:: TASK BRIEF ::
Below are some entries. Copy each line that holds the string "ejecuta".
++++ TASK INPUTS
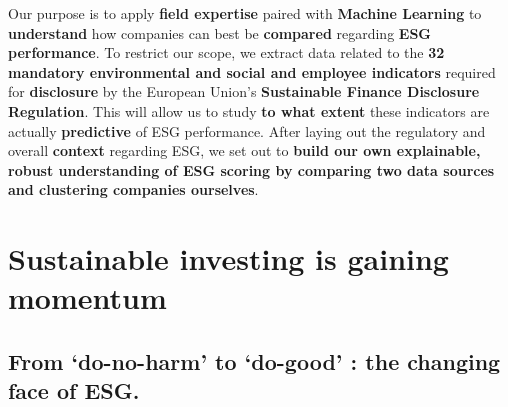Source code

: \documentclass[12pt]{report}
\begin{document}
\newline
Our purpose is to apply \textbf{field expertise} paired with \textbf{Machine Learning} to \textbf{understand} how companies can best be \textbf{compared} regarding \textbf{ESG performance}. To restrict our scope, we extract data related to the \textbf{32 mandatory environmental and social and employee indicators} required for \textbf{disclosure} by the European Union’s \textbf{Sustainable Finance Disclosure Regulation}. This will allow us to study \textbf{to what extent} these indicators are actually \textbf{predictive} of ESG performance. After laying out the regulatory and overall \textbf{context} regarding ESG, we set out to \textbf{build our own explainable, robust understanding of ESG scoring by comparing two data sources and clustering companies ourselves}.


\section{Sustainable investing is gaining momentum}
\subsection{From ‘do-no-harm’ to ‘do-good’ : the changing face of ESG.}
\end{document}

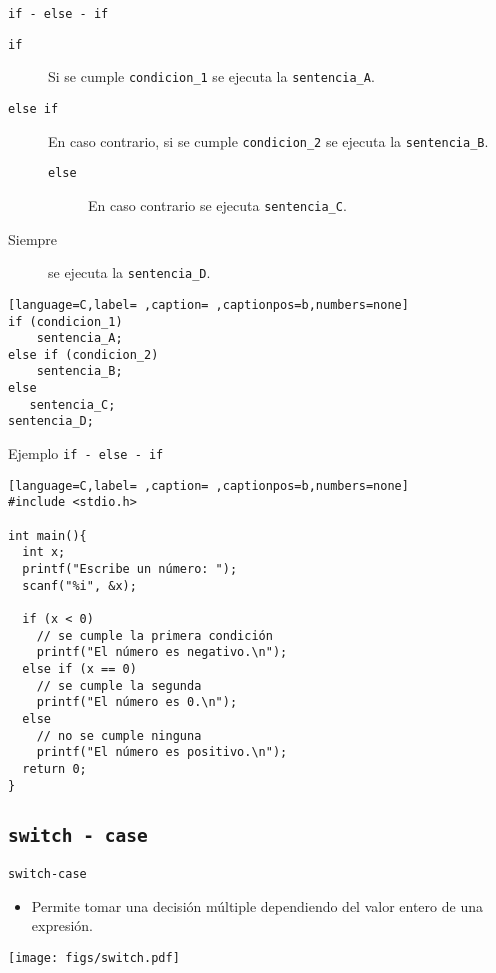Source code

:\documentclass[usenames,svgnames,dvipsnames, aspectratio=169]{beamer}
\begin{document}
\begin{frame}[label={sec:org963a706},fragile]{\texttt{if - else - if}}
 \begin{description}
\item[{\texttt{if}}] Si se cumple \texttt{condicion\_1} se ejecuta la \texttt{sentencia\_A}.
\item[{\texttt{else if}}] En caso contrario, si se cumple \texttt{condicion\_2} se ejecuta la \texttt{sentencia\_B}.
\begin{description}
\item[{\texttt{else}}] En caso contrario se ejecuta \texttt{sentencia\_C}.
\end{description}
\item[{Siempre}] se ejecuta la \texttt{sentencia\_D}.
\end{description}
\begin{lstlisting}[language=C,label= ,caption= ,captionpos=b,numbers=none]
if (condicion_1)
    sentencia_A;
else if (condicion_2)
    sentencia_B;
else
   sentencia_C;
sentencia_D;
\end{lstlisting}
\end{frame}

\begin{frame}[label={sec:org4a88002},fragile,plain]{Ejemplo \texttt{if - else - if}}
 \begin{lstlisting}[language=C,label= ,caption= ,captionpos=b,numbers=none]
#include <stdio.h>

int main(){
  int x;
  printf("Escribe un número: ");
  scanf("%i", &x);

  if (x < 0) 
    // se cumple la primera condición
    printf("El número es negativo.\n");
  else if (x == 0)
    // se cumple la segunda
    printf("El número es 0.\n");
  else
    // no se cumple ninguna
    printf("El número es positivo.\n");
  return 0;
}
\end{lstlisting}
\end{frame}

\subsection{\texttt{switch - case}}
\label{sec:org22e1169}

\begin{frame}[label={sec:org34e3c5b},fragile]{\texttt{switch-case}}
 \begin{itemize}
\item Permite tomar una decisión múltiple dependiendo del valor \alert{entero} de una expresión.
\end{itemize}

\begin{center}
\texttt{[image: figs/switch.pdf]}
\end{center}
\end{frame}
\end{document}

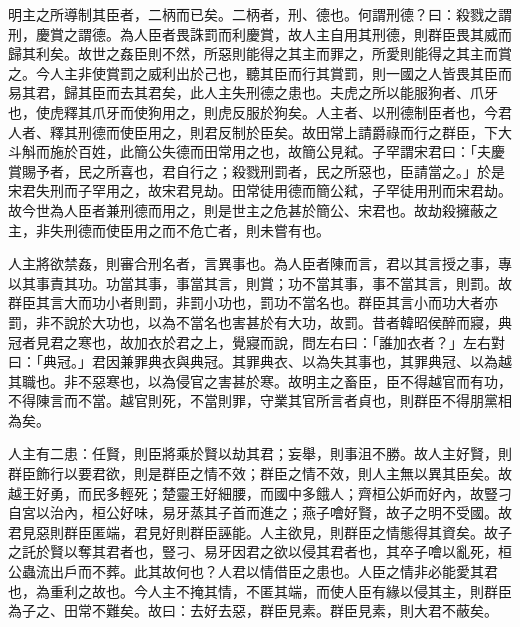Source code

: 
\begin{pinyinscope}
明主之所導制其臣者，二柄而已矣。二柄者，刑、德也。何謂刑德？曰：殺戮之謂刑，慶賞之謂德。為人臣者畏誅罰而利慶賞，故人主自用其刑德，則群臣畏其威而歸其利矣。故世之姦臣則不然，所惡則能得之其主而罪之，所愛則能得之其主而賞之。今人主非使賞罰之威利出於己也，聽其臣而行其賞罰，則一國之人皆畏其臣而易其君，歸其臣而去其君矣，此人主失刑德之患也。夫虎之所以能服狗者、爪牙也，使虎釋其爪牙而使狗用之，則虎反服於狗矣。人主者、以刑德制臣者也，今君人者、釋其刑德而使臣用之，則君反制於臣矣。故田常上請爵祿而行之群臣，下大斗斛而施於百姓，此簡公失德而田常用之也，故簡公見弒。子罕謂宋君曰：「夫慶賞賜予者，民之所喜也，君自行之；殺戮刑罰者，民之所惡也，臣請當之。」於是宋君失刑而子罕用之，故宋君見劫。田常徒用德而簡公弒，子罕徒用刑而宋君劫。故今世為人臣者兼刑德而用之，則是世主之危甚於簡公、宋君也。故劫殺擁蔽之主，非失刑德而使臣用之而不危亡者，則未嘗有也。

人主將欲禁姦，則審合刑名者，言異事也。為人臣者陳而言，君以其言授之事，專以其事責其功。功當其事，事當其言，則賞；功不當其事，事不當其言，則罰。故群臣其言大而功小者則罰，非罰小功也，罰功不當名也。群臣其言小而功大者亦罰，非不說於大功也，以為不當名也害甚於有大功，故罰。昔者韓昭侯醉而寢，典冠者見君之寒也，故加衣於君之上，覺寢而說，問左右曰：「誰加衣者？」左右對曰：「典冠。」君因兼罪典衣與典冠。其罪典衣、以為失其事也，其罪典冠、以為越其職也。非不惡寒也，以為侵官之害甚於寒。故明主之畜臣，臣不得越官而有功，不得陳言而不當。越官則死，不當則罪，守業其官所言者貞也，則群臣不得朋黨相為矣。

人主有二患：任賢，則臣將乘於賢以劫其君；妄舉，則事沮不勝。故人主好賢，則群臣飾行以要君欲，則是群臣之情不效；群臣之情不效，則人主無以異其臣矣。故越王好勇，而民多輕死；楚靈王好細腰，而國中多餓人；齊桓公妒而好內，故豎刁自宮以治內，桓公好味，易牙蒸其子首而進之；燕子噲好賢，故子之明不受國。故君見惡則群臣匿端，君見好則群臣誣能。人主欲見，則群臣之情態得其資矣。故子之託於賢以奪其君者也，豎刁、易牙因君之欲以侵其君者也，其卒子噲以亂死，桓公蟲流出戶而不葬。此其故何也？人君以情借臣之患也。人臣之情非必能愛其君也，為重利之故也。今人主不掩其情，不匿其端，而使人臣有緣以侵其主，則群臣為子之、田常不難矣。故曰：去好去惡，群臣見素。群臣見素，則大君不蔽矣。


\end{pinyinscope}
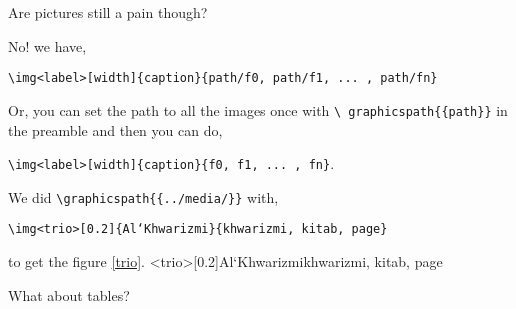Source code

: \documentclass{homework}
\newcommand{\bk}{\textbackslash}
\renewcommand\tt[1]{\texttt{#1}}
\begin{document}
\question Are pictures still a pain though?

\begin{sol}
  No! we have,
  \begin{center}
    \tt{\bk img<label>[width]\{caption\}\{path/f0, path/f1, ... , path/fn\}}
  \end{center}
  Or, you can set the path to all the images once with \tt{\bk
    graphicspath\{\{path\}\}} in the preamble and then you can do,
  \begin{center}
    \tt{\bk img<label>[width]\{caption\}\{f0, f1, ... , fn\}}.
  \end{center}
  We did \tt{\bk graphicspath\{\{../media/\}\}} with,
  \begin{center}
    \tt{\bk img<trio>[0.2]\{Al`Khwarizmi\}\{khwarizmi, kitab, page\}}
  \end{center}
  to get the figure \ref{trio}.
  \img<trio>[0.2]{Al`Khwarizmi}{khwarizmi, kitab, page}
\end{sol}

\question What about tables?
\end{document}
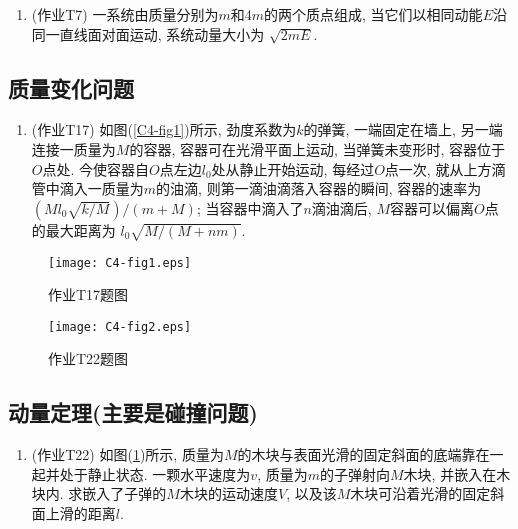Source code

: \begin{enumerate}
	
	\item (作业T7) 一系统由质量分别为$m$和$4m$的两个质点组成, 当它们以相同动能$E$沿同一直线面对面运动, 系统动量大小为 \uline{$\sqrt{2mE}$}. 
	
\end{enumerate}

\subsection{质量变化问题}

\begin{enumerate}
	
	\item (作业T17) 如图(\ref{C4-fig1})所示, 劲度系数为$k$的弹簧, 一端固定在墙上, 另一端连接一质量为$M$的容器, 容器可在光滑平面上运动, 当弹簧未变形时, 容器位于$O$点处. 今使容器自$O$点左边$l_0$处从静止开始运动, 每经过$O$点一次, 就从上方滴管中滴入一质量为$m$的油滴, 则第一滴油滴落入容器的瞬间, 容器的速率为 \uline{$(M l_0 \sqrt{k/M}) / (m + M)$}; 当容器中滴入了$n$滴油滴后, $M$容器可以偏离$O$点的最大距离为 \uline{$l_0 \sqrt{M/(M + nm)}$}. 
	
\end{enumerate}

\begin{figure}[htbp]
	\centering
	\begin{minipage}[t]{0.48\textwidth}
		\centering
		\texttt{[image: C4-fig1.eps]}
		\caption{作业T17题图}
		\label{C4-fig1}
	\end{minipage}
	\begin{minipage}[t]{0.48\textwidth}
		\centering
		\texttt{[image: C4-fig2.eps]}
		\caption{作业T22题图}
		\label{C4-fig2}
	\end{minipage}
\end{figure}

\subsection{动量定理(主要是碰撞问题)}

\begin{enumerate}
	
	\item (作业T22) 如图(\ref{C4-fig2})所示, 质量为$M$的木块与表面光滑的固定斜面的底端靠在一起并处于静止状态. 一颗水平速度为$v$, 质量为$m$的子弹射向$M$木块, 并嵌入在木块内. 求嵌入了子弹的$M$木块的运动速度$V$, 以及该$M$木块可沿着光滑的固定斜面上滑的距离$l$. 
	
\end{enumerate}
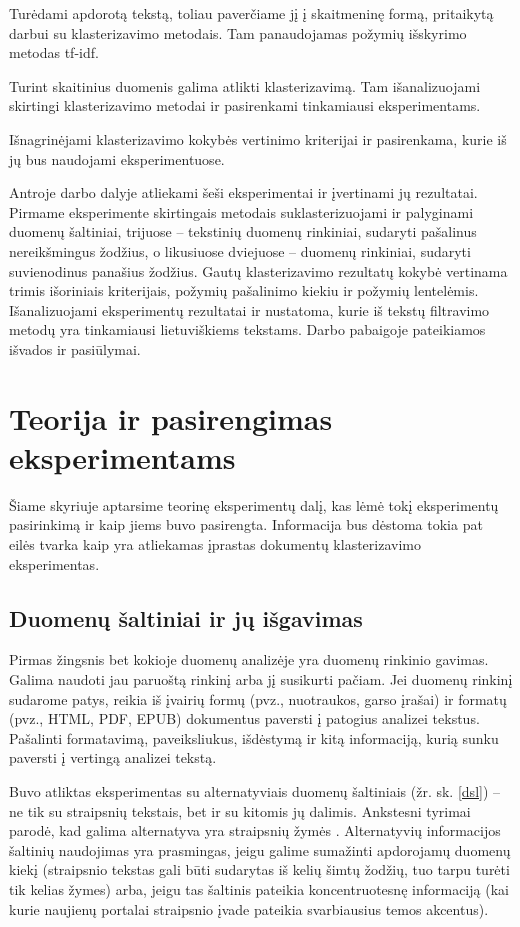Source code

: \documentclass{VUMIFInfBakalaurinis}
\begin{document}
Turėdami apdorotą tekstą, toliau paverčiame jį į skaitmeninę formą,
  pritaikytą darbui su klasterizavimo metodais. Tam panaudojamas požymių
  išskyrimo metodas tf-idf.

Turint skaitinius duomenis galima atlikti klasterizavimą. Tam
  išanalizuojami skirtingi klasterizavimo metodai ir pasirenkami
  tinkamiausi eksperimentams.

Išnagrinėjami klasterizavimo kokybės vertinimo kriterijai ir
  pasirenkama, kurie iš jų bus naudojami eksperimentuose.


Antroje darbo dalyje atliekami šeši eksperimentai ir įvertinami jų
rezultatai. Pirmame eksperimente skirtingais metodais suklasterizuojami
ir palyginami duomenų šaltiniai, trijuose -- tekstinių duomenų
rinkiniai, sudaryti pašalinus nereikšmingus žodžius, o likusiuose
dviejuose -- duomenų rinkiniai, sudaryti suvienodinus panašius žodžius.
Gautų klasterizavimo rezultatų kokybė vertinama trimis išoriniais
kriterijais, požymių pašalinimo kiekiu ir požymių lentelėmis.
Išanalizuojami eksperimentų rezultatai ir nustatoma, kurie iš tekstų
filtravimo metodų yra tinkamiausi lietuviškiems tekstams. Darbo pabaigoje pateikiamos išvados ir pasiūlymai.

\section{Teorija ir pasirengimas eksperimentams}

Šiame skyriuje aptarsime teorinę eksperimentų dalį, kas lėmė tokį
eksperimentų pasirinkimą ir kaip jiems buvo pasirengta.
Informacija bus dėstoma tokia pat eilės tvarka kaip yra atliekamas
įprastas dokumentų klasterizavimo eksperimentas.

\subsection{Duomenų šaltiniai ir jų išgavimas}

Pirmas žingsnis bet kokioje duomenų analizėje yra duomenų rinkinio
gavimas. Galima naudoti jau paruoštą rinkinį arba jį susikurti pačiam.
Jei duomenų rinkinį sudarome patys, reikia iš įvairių formų (pvz.,
nuotraukos, garso įrašai) ir formatų (pvz., HTML, PDF, EPUB) dokumentus
paversti į patogius analizei tekstus. Pašalinti formatavimą,
paveiksliukus, išdėstymą ir kitą informaciją, kurią sunku paversti į
vertingą analizei tekstą.

Buvo atliktas eksperimentas su alternatyviais duomenų
šaltiniais (žr. sk. \ref{dsl}) -- ne tik su straipsnių
tekstais, bet ir su kitomis jų dalimis. Ankstesni tyrimai parodė, kad
galima alternatyva yra straipsnių žymės \cite{vzalinauskas2006individualiai}.
Alternatyvių informacijos šaltinių naudojimas yra prasmingas, jeigu
galime sumažinti apdorojamų duomenų kiekį (straipsnio tekstas gali būti
sudarytas iš kelių šimtų žodžių, tuo tarpu turėti tik kelias žymes)
arba, jeigu tas šaltinis pateikia koncentruotesnę informaciją (kai kurie
naujienų portalai straipsnio įvade pateikia svarbiausius temos
akcentus).
\end{document}
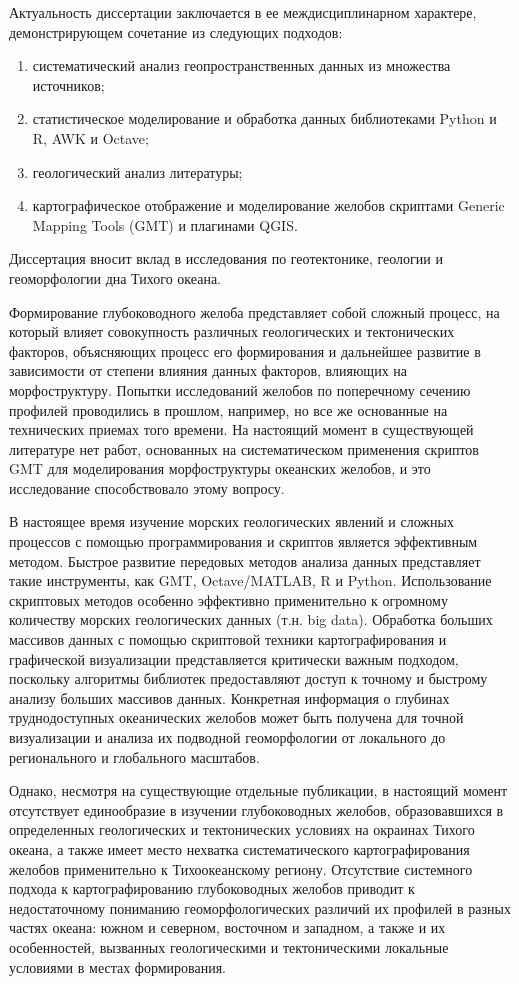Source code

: 
{\actuality} Актуальность диссертации заключается в ее междисциплинарном характере, демонстрирующем сочетание из следующих подходов: 

\begin{enumerate}[label=\fbox{\arabic*}]
	\item систематический анализ геопространственных данных из множества источников; 
	\item статистическое моделирование и обработка данных библиотеками Python и R, AWK и Octave; 
	\item геологический анализ литературы; 
	\item картографическое отображение и моделирование желобов скриптами Generic Mapping Tools (GMT) и плагинами QGIS. 
\end{enumerate}
Диссертация вносит вклад в исследования по геотектонике, геологии и геоморфологии дна Тихого океана. 

Формирование глубоководного желоба представляет собой сложный процесс, на который влияет совокупность различных геологических и тектонических факторов, объясняющих процесс его формирования и дальнейшее развитие в зависимости от степени влияния данных факторов, влияющих на морфоструктуру. Попытки исследований желобов по поперечному сечению профилей проводились в прошлом, например, но все же основанные на технических приемах того времени. На настоящий момент в существующей литературе нет работ, основанных на систематическом применения скриптов GMT для моделирования морфоструктуры океанских желобов, и это исследование способствовало этому вопросу.

В настоящее время изучение морских геологических явлений и сложных процессов с помощью программирования и скриптов является эффективным методом. Быстрое развитие передовых методов анализа данных представляет такие инструменты, как GMT, Octave/MATLAB, R и Python. Использование скриптовых методов особенно эффективно применительно к огромному количеству морских геологических данных (т.н. big data). Обработка больших массивов данных с помощью скриптовой техники картографирования и графической визуализации представляется критически важным подходом, поскольку алгоритмы библиотек предоставляют доступ к точному и быстрому анализу больших массивов данных. Конкретная информация о глубинах труднодоступных океанических желобов может быть получена для точной визуализации и анализа их подводной геоморфологии от локального до регионального и глобального масштабов.

Однако, несмотря на существующие отдельные публикации, в настоящий момент отсутствует единообразие в изучении глубоководных желобов, образовавшихся в определенных геологических и тектонических условиях на окраинах Тихого океана, а также имеет место нехватка систематического картографирования желобов применительно к Тихоокеанскому региону. Отсутствие системного подхода к картографированию глубоководных желобов приводит к недостаточному пониманию геоморфологических различий их профилей в разных частях океана: южном и северном, восточном и западном, а также и их особенностей, вызванных геологическими и тектоническими локальные условиями в местах формирования.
++++++++
:: EXERCISE OUTPUT ::
\item[{\texttt{if}}] Si se cumple \texttt{condicion\_1} se ejecuta la \texttt{sentencia\_A}.
\item[{\texttt{else if}}] En caso contrario, si se cumple \texttt{condicion\_2} se ejecuta la \texttt{sentencia\_B}.
\item[{\texttt{else}}] En caso contrario se ejecuta \texttt{sentencia\_C}.
\item[{Siempre}] se ejecuta la \texttt{sentencia\_D}.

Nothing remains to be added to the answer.